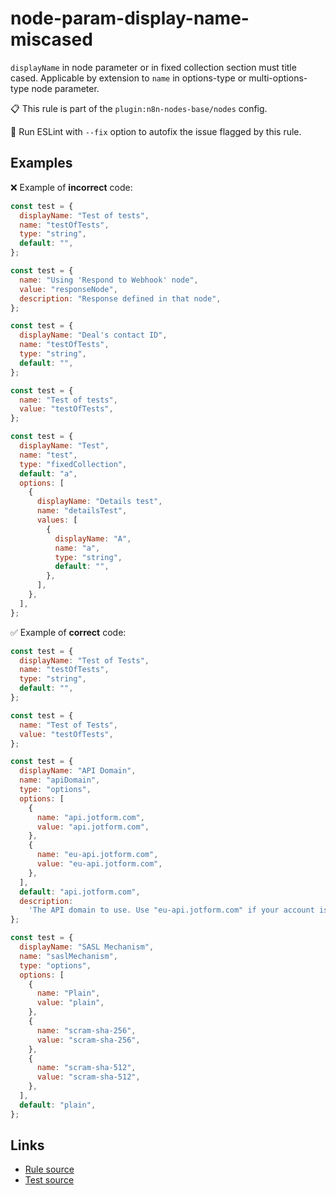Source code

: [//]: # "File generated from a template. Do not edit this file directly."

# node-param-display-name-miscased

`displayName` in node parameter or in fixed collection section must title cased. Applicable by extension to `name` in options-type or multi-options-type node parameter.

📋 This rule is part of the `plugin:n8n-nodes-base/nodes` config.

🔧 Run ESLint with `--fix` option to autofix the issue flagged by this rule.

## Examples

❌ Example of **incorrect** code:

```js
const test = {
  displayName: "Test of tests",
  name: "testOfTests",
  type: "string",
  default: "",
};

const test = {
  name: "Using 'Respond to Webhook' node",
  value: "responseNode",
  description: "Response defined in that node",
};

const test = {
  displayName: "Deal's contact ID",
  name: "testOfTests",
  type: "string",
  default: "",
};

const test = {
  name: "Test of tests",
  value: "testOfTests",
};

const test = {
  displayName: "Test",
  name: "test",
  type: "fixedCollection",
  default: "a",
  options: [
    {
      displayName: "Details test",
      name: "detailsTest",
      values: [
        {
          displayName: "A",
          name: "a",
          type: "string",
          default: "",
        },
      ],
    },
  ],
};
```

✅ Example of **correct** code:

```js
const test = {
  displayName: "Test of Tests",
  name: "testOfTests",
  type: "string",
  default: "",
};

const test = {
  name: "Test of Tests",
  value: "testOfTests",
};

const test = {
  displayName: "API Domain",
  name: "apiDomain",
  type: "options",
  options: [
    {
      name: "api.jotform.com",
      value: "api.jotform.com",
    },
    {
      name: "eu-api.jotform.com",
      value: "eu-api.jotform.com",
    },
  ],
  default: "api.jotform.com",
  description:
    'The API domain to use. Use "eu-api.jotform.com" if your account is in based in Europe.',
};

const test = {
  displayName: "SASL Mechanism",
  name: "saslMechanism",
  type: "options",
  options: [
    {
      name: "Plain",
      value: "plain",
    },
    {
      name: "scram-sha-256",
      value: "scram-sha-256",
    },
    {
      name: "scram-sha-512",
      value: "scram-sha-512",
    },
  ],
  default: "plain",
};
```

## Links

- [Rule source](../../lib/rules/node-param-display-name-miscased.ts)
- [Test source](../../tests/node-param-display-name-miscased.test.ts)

--

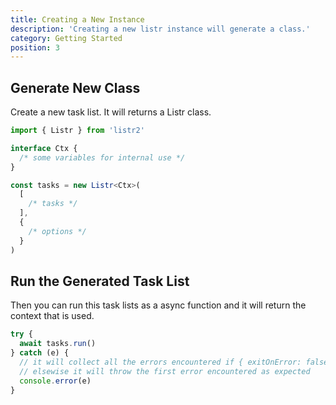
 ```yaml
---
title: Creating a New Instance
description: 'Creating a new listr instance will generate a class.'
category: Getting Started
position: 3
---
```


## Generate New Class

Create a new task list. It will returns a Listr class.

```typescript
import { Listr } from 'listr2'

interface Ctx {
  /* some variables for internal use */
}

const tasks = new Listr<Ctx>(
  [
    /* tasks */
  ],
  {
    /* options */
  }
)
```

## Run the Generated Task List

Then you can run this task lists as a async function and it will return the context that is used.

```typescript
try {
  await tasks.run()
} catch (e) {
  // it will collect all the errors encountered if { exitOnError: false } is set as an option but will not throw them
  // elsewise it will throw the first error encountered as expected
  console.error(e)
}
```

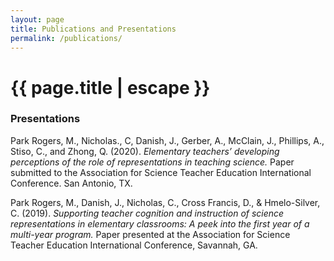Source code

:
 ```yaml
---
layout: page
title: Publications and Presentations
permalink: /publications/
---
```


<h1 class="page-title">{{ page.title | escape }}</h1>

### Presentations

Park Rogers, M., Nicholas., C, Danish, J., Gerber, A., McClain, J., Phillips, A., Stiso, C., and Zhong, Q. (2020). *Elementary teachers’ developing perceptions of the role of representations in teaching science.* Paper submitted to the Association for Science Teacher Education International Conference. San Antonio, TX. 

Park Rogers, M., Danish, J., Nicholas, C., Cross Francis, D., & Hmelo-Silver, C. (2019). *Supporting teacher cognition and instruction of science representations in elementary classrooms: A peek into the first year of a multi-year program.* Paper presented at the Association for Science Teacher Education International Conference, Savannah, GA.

- WHAT NEEDS TO BE DONE:
Using the material above, state how many lines include the string "miscased". Answer with a single number.

- ANSWER TO THE EXERCISE:
3